Han Van der Horst

‘Dietse dromen zijn ook een drug: dat maakt de Apollo van het Schoon Verdiep onzeker’

Han Van der Horst Historicus en auteur van 'Zwarte Jaren, Nederland in de Tweede Wereldoorlog' (Prometheus)

‘Groot-Nederland is een mythe. Wat zou het een zegen zijn als Vlaanderen en Wallonië beseften dat de geschiedenis ze tot elkaar veroordeeld heeft’, schrijft de Nederlandse historicus Han Van der Horst. Hij reageert op een recent interview waarin N-VA-voorzitter Bart De Wever zijn oproep herhaalt voor een Vlaams-Nederlands samengaan.

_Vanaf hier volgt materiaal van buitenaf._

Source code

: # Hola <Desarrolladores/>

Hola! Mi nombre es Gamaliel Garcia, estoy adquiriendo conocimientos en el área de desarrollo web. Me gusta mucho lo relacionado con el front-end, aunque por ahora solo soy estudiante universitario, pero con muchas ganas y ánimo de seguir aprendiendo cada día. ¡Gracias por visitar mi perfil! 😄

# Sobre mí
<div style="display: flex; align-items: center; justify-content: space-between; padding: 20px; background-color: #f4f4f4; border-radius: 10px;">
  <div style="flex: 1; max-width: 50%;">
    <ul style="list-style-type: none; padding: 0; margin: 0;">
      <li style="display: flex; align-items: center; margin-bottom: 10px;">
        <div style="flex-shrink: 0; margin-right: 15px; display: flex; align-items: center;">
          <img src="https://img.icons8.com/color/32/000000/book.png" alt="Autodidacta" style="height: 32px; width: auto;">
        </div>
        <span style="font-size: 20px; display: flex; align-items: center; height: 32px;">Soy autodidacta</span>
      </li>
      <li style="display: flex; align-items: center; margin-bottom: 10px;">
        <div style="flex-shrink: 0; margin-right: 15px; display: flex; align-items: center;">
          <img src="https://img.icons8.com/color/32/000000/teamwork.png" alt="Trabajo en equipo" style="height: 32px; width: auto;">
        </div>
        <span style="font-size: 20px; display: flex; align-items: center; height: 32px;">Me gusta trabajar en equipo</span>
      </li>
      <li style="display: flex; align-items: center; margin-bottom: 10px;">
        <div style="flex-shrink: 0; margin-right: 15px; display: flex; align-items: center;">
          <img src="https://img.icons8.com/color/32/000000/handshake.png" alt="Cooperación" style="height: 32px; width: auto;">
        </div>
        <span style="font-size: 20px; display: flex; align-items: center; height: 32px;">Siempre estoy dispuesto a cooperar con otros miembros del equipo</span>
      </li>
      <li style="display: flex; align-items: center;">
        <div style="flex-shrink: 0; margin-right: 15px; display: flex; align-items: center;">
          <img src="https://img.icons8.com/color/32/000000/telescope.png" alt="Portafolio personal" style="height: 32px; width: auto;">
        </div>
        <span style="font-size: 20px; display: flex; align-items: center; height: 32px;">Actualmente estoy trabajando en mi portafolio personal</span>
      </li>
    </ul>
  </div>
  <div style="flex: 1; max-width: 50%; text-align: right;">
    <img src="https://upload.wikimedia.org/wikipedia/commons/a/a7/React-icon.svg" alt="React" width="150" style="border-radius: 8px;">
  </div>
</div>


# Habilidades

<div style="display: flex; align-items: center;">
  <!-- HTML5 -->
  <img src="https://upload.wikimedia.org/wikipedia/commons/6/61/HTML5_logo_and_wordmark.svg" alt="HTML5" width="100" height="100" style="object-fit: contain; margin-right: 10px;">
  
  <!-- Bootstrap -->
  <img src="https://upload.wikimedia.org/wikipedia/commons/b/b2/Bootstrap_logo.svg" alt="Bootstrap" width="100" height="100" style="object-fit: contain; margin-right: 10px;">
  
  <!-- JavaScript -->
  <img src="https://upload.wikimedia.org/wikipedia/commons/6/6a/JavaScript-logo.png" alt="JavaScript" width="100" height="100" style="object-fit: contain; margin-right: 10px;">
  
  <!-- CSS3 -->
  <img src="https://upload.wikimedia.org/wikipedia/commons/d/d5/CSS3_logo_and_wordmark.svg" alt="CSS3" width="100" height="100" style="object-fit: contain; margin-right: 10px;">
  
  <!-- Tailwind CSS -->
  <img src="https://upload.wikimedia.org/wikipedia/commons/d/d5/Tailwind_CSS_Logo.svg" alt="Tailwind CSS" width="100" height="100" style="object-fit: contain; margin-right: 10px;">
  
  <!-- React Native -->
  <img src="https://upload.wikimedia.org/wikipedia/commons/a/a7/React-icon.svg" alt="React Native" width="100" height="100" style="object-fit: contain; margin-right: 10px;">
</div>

Als Bart De Wever voorbij Essen de eerste Nederlandse lantaarnpalen passeert die met hun dimbare SON-T-lamp zijn nummerbord extra goed zichtbaar maken voor de camera’s van de politie, dan moeten wel Groot-Dietse gedachten in hem opwellen. Hij laat immers geen gelegenheid voorbij gaan die aan de andere kant van de staatsgrens te propageren. Vorige maand was het weer raak in een groot interview met het weekblad EW. Volgens de burgemeester van Antwerpen zijn Nederland en Vlaanderen door ongelukkig toeval van elkaar losgescheurd. Wat een schitterende mogendheid zouden wij niet met zijn tweeën kunnen vormen!  De Wever denkt dan aan Willem van Oranje die zo zijn best heeft gedaan de zeventien Nederlanden bij elkaar te houden. Hij betreurt nog steeds de val van van zijn stad  in 1585. Met het vertrek van de geuzen is toen de laatste hoop vervlogen. Vlaanderen staat er alleen voor.

Praatstoel

Als De Wever op zijn praatstoel zit, benadrukt hij graag dat het Belgische federalisme is mislukt. Net als de multiculturele samenleving. Nu moeten Nederland en Vlaanderen zich afzonderlijk te weer stellen tegen de aanvallen op hun cultuur, hun tradities en hun samenlevingsmodel. De Wever plaatst de verhevigde strijd tegen de drugssmokkel, die Rotterdam en Antwerpen samen voeren, in dát teken. Het maakt deel uit van een beschavingsoffensief. De Wever noemt zich dan ook een Apollo. Deze Griekse god dwingt volgens hem doortastend recht en orde af. Zo behoedt hij de maatschappij voor de chaos. De gedachten gaan uit naar Rubens’ triomfantelijke Apollo op de Zonnewagen. Lodewijk XIV gebruikte hetzelfde motief tegen een plafond in Versailles om zijn alleenheerschappij te symboliseren.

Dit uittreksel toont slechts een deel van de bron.